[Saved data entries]
⟨
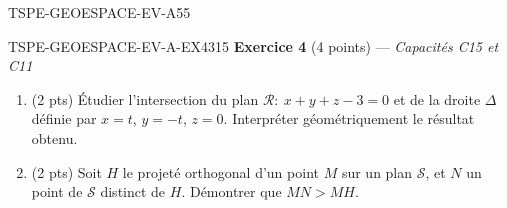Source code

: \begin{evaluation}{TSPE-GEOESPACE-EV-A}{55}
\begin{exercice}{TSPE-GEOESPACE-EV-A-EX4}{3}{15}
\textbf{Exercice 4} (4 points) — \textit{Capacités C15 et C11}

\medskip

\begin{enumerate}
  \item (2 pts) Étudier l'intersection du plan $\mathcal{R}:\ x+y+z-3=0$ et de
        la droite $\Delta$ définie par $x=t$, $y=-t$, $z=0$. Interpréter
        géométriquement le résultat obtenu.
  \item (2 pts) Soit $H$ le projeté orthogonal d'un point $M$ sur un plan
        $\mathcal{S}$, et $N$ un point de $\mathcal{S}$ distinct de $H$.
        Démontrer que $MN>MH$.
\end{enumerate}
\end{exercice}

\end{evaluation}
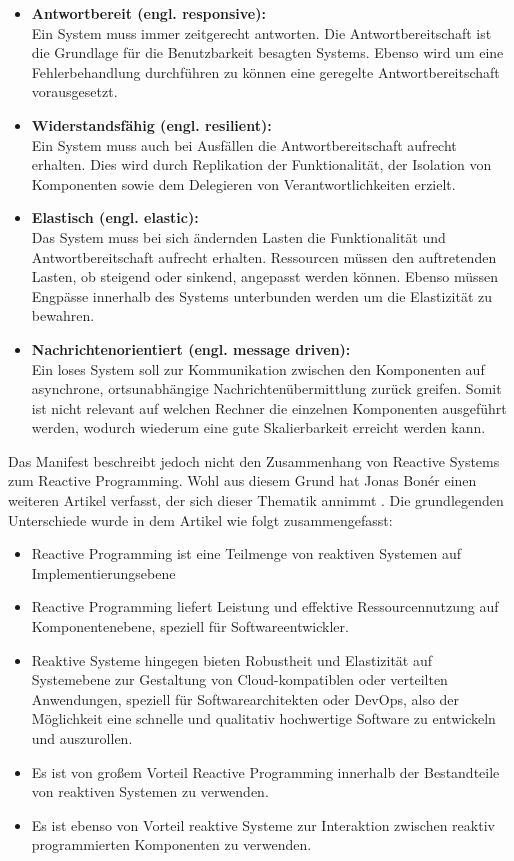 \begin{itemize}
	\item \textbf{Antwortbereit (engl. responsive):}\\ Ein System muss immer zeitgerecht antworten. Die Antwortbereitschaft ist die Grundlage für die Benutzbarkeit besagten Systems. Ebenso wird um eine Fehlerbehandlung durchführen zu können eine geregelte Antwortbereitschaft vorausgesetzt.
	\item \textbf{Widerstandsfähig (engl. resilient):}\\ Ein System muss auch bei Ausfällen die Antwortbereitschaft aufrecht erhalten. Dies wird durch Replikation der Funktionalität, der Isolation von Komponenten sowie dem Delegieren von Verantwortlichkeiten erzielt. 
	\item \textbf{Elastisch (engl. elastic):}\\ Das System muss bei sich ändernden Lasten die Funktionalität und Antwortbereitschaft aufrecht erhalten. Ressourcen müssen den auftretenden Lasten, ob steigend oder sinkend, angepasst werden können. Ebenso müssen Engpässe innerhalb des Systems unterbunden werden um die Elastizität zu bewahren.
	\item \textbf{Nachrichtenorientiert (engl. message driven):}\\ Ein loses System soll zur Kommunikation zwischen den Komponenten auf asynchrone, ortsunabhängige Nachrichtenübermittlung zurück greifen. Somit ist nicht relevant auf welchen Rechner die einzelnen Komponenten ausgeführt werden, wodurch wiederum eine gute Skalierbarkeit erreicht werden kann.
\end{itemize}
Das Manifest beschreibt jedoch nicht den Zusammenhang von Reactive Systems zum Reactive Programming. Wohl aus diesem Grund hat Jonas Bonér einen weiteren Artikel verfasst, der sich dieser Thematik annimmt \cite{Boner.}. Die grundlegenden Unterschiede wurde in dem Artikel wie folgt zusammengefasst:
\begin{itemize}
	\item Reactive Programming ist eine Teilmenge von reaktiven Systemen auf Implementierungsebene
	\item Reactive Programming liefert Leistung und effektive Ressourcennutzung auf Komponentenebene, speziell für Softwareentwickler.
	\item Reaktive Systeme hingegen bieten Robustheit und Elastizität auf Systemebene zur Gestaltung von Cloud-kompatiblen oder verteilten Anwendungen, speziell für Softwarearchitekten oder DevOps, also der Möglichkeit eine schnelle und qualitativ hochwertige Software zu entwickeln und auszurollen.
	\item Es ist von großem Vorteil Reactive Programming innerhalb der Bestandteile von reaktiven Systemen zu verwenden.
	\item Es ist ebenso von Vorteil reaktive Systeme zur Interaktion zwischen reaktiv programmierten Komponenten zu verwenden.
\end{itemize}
⟩
⟨
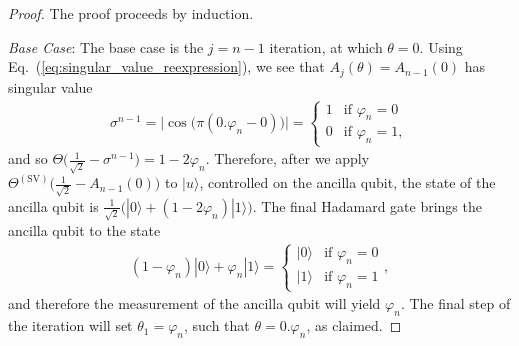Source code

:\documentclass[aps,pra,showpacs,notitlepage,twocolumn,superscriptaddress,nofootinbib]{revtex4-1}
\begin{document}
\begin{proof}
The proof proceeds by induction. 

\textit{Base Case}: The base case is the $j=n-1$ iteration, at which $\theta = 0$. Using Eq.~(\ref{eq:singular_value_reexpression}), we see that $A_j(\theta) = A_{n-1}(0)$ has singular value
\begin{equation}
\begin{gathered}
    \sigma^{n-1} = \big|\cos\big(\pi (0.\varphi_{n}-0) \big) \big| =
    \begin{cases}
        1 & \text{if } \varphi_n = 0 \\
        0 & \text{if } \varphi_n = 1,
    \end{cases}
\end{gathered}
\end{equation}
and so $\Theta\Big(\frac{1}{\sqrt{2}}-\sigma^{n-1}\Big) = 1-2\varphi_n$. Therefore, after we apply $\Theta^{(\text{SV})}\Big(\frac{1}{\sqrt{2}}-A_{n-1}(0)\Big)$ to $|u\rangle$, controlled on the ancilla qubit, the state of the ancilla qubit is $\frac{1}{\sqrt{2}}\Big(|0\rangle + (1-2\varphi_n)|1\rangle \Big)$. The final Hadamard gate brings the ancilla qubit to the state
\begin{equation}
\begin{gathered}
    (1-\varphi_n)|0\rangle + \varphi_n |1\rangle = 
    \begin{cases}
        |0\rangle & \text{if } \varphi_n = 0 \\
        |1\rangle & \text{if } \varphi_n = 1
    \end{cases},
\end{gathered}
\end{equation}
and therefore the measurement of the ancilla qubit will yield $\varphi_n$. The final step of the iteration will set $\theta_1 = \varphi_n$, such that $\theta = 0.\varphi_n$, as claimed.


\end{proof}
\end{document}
⟩
* REQUIREMENT
Within the records, filter for lines that contain the word "mathcal" and show each one.

* RESPONSE TO THIS EXERCISE
  \item (2 pts) Étudier l'intersection du plan $\mathcal{R}:\ x+y+z-3=0$ et de
        $\mathcal{S}$, et $N$ un point de $\mathcal{S}$ distinct de $H$.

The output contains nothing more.